Does Henry remember telling me about catnip? I just remembered he told me I should get a plant and make it accessible to the cat (obviously this was a while ago) so she could go crazy when she chose. Why does he call me in the morning? I guess it’s the only time I’m home that he had time. I got a tattoo yesterday. I needed one. I needed the pain, the permanence. I got the title page design from the book, Toplin. D.J. has the book (still, I hope) so maybe she can send me some cutouts of it – there should be one at the beginning of each chapter. I got it on the inside of my right ankle and I’m quite pleased. Sunday night I kissed Abel. He called Tuesday to apologise for “everything.” He needn’t apologize ’cause I’m sure not sorry. I had wanted to kiss him for a while and I did. Of course it sort of strained things with Laura but I’m the one who told her we had kissed – she hadn’t seen in the crowd at 1970s (all schvoogies all the time). On Monday before I went to work, we had a discussion about me pushing people away before they get a chance to leave – because they do leave.

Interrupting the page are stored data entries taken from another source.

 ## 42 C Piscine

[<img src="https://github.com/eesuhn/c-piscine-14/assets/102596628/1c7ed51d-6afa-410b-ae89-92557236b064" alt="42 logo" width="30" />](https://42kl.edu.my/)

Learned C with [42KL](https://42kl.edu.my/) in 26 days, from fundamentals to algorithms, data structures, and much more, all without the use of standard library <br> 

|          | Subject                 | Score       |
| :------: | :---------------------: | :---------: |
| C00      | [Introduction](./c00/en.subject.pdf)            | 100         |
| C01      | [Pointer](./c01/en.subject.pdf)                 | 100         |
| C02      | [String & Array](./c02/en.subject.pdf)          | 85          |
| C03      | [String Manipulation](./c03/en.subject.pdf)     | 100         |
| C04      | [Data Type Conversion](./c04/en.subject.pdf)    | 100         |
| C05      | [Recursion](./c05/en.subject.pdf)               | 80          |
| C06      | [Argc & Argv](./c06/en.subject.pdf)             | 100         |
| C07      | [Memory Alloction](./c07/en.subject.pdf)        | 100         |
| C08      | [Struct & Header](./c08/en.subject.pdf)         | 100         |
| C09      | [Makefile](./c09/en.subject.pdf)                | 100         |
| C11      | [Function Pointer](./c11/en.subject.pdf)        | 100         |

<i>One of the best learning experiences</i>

Also I want to be able to do whatever I want and still be forgiven – even though I know I really shouldn’t be. This, of course, I didn’t voice to Laura. Sometimes I think I have no morals – I’d have sex with just about anyone – given the slightest attraction.
So Abel was gonna call things off anyway and Laura has Bill. Abel said he “knew it was gonna end up like this.” But I don’t know how it’s ended up.

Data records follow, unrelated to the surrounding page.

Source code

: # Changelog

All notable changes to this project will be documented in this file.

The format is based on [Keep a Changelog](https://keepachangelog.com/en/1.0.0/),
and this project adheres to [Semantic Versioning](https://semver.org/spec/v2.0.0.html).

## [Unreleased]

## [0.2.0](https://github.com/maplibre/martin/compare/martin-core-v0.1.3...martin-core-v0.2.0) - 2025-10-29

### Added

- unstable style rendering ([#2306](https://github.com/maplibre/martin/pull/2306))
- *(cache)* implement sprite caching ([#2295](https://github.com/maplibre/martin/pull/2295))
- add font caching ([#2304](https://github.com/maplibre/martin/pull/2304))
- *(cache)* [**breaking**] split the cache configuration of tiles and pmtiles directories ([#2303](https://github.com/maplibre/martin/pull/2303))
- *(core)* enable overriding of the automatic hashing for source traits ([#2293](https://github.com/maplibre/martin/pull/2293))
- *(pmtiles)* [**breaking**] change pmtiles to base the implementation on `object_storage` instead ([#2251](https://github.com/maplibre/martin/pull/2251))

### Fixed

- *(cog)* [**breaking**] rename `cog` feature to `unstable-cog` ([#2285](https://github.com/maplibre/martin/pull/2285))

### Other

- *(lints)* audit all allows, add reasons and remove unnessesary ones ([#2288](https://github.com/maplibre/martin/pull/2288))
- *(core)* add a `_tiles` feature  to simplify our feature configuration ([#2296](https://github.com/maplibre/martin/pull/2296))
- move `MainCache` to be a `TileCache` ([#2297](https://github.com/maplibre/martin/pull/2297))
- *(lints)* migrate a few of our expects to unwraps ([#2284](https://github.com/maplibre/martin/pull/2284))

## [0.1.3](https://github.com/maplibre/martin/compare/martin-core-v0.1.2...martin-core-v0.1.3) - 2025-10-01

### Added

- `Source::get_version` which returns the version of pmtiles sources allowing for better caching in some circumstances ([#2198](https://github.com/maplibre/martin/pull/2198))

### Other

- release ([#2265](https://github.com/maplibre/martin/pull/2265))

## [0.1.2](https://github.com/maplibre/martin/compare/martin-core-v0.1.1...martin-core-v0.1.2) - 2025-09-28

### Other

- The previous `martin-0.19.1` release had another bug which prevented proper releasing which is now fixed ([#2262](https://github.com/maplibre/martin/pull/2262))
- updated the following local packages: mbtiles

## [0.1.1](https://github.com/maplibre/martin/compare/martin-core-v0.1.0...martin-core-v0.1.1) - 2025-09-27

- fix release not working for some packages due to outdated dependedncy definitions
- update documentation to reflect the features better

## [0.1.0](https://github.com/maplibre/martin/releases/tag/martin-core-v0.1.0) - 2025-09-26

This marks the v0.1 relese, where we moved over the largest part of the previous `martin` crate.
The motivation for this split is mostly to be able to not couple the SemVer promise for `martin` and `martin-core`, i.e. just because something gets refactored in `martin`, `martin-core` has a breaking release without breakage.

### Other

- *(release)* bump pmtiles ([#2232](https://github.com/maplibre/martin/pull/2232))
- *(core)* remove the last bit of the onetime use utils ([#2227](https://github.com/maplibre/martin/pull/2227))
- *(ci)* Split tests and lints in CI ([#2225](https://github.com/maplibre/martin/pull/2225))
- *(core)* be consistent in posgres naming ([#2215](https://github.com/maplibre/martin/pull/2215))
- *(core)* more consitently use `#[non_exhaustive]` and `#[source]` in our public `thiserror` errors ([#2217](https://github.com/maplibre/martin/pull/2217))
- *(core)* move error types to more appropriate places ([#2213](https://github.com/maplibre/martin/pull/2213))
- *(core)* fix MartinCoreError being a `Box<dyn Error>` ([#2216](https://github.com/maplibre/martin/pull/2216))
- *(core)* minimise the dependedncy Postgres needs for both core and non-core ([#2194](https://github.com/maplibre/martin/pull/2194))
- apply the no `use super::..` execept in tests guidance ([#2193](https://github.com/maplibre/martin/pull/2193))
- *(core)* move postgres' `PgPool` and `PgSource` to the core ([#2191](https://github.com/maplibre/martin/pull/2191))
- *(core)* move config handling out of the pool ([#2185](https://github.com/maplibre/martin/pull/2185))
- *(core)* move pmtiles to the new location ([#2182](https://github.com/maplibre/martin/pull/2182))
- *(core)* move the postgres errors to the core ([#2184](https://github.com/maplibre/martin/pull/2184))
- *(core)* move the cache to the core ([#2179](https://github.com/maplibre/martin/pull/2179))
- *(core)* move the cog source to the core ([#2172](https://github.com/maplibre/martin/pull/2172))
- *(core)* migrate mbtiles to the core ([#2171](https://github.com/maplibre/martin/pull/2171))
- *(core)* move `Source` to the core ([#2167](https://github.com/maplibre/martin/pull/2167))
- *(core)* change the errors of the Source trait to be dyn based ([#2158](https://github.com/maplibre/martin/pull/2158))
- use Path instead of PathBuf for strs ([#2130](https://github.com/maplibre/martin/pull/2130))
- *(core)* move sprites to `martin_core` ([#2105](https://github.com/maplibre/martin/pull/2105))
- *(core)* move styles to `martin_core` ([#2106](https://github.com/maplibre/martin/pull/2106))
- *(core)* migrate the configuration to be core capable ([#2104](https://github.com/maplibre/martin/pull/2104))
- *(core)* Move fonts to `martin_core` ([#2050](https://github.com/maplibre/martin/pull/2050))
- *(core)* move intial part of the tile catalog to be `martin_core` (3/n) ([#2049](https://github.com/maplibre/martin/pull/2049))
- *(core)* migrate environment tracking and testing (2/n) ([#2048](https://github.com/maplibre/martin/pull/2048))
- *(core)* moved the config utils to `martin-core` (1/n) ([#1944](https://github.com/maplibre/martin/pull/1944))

Laura told me it was my move – that I could call her. So I was gonna take some space from her – I had been hostile since last Sunday when she said she didn’t like Duchess de Sade. But then she called me last night to invite me out for tomorrow night. And I said yes but I think I’ll duck out ’cause I have to work Friday morning and ’cause I do need my space. I imagined that after I figured my self out and got me together, then I’d call her and tell her how I am. By then, of course, time would’ve healed all wounds and it would be back to what it was like at the beginning. But she called. And today at work, I guess it was like everything was fine. Only to me it wasn’t. I felt uncomfortable. I think I might quit that job. But I’ll want another one in it’s place.
I wonder if Abel will call me again. I mean, he is horny, and he thinks I’m a sure thing. Who knows? And who knows why my life is so fucked up? I would love to fix it. I think a car will be my answer but I know more will spring up. Hmm.